Print the line containing "बहता है, चट्टान" and each line after it to the end of the material below. Print nothing else.

·····

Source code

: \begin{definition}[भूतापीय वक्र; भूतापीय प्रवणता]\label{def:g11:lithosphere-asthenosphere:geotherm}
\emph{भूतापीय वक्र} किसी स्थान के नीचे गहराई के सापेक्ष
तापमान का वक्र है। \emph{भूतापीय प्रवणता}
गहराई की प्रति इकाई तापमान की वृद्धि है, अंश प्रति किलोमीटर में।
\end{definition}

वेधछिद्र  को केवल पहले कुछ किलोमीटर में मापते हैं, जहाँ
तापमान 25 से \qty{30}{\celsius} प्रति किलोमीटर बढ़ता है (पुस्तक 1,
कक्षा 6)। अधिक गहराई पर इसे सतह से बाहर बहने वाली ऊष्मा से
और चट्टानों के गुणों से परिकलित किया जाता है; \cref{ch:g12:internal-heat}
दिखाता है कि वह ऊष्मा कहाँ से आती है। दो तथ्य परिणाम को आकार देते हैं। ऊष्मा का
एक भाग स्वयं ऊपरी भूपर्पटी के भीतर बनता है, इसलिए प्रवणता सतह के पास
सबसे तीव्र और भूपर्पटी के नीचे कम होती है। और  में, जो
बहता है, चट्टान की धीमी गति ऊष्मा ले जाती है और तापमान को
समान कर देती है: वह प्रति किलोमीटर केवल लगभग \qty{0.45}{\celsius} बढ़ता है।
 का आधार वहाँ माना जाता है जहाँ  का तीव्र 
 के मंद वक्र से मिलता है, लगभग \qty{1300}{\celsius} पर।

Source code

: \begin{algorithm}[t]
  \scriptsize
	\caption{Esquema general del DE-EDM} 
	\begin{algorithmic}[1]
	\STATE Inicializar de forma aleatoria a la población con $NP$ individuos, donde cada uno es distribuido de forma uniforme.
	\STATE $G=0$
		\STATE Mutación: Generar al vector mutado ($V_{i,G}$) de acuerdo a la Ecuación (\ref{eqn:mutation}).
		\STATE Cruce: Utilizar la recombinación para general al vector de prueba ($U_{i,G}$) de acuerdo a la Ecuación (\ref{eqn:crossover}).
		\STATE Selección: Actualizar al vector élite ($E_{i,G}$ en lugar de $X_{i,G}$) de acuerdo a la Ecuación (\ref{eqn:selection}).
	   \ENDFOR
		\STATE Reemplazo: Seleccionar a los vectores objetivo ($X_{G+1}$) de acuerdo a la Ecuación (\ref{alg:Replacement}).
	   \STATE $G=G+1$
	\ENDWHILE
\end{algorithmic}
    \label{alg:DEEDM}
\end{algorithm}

·····

- **Answer to this task**
बहता है, चट्टान की धीमी गति ऊष्मा ले जाती है और तापमान को
समान कर देती है: वह प्रति किलोमीटर केवल लगभग \qty{0.45}{\celsius} बढ़ता है।
 का आधार वहाँ माना जाता है जहाँ  का तीव्र 
 के मंद वक्र से मिलता है, लगभग \qty{1300}{\celsius} पर।

Source code

: \begin{algorithm}[t]
  \scriptsize
	\caption{Esquema general del DE-EDM} 
	\begin{algorithmic}[1]
	\STATE Inicializar de forma aleatoria a la población con $NP$ individuos, donde cada uno es distribuido de forma uniforme.
	\STATE $G=0$
		\STATE Mutación: Generar al vector mutado ($V_{i,G}$) de acuerdo a la Ecuación (\ref{eqn:mutation}).
		\STATE Cruce: Utilizar la recombinación para general al vector de prueba ($U_{i,G}$) de acuerdo a la Ecuación (\ref{eqn:crossover}).
		\STATE Selección: Actualizar al vector élite ($E_{i,G}$ en lugar de $X_{i,G}$) de acuerdo a la Ecuación (\ref{eqn:selection}).
	   \ENDFOR
		\STATE Reemplazo: Seleccionar a los vectores objetivo ($X_{G+1}$) de acuerdo a la Ecuación (\ref{alg:Replacement}).
	   \STATE $G=G+1$
	\ENDWHILE
\end{algorithmic}
    \label{alg:DEEDM}
\end{algorithm}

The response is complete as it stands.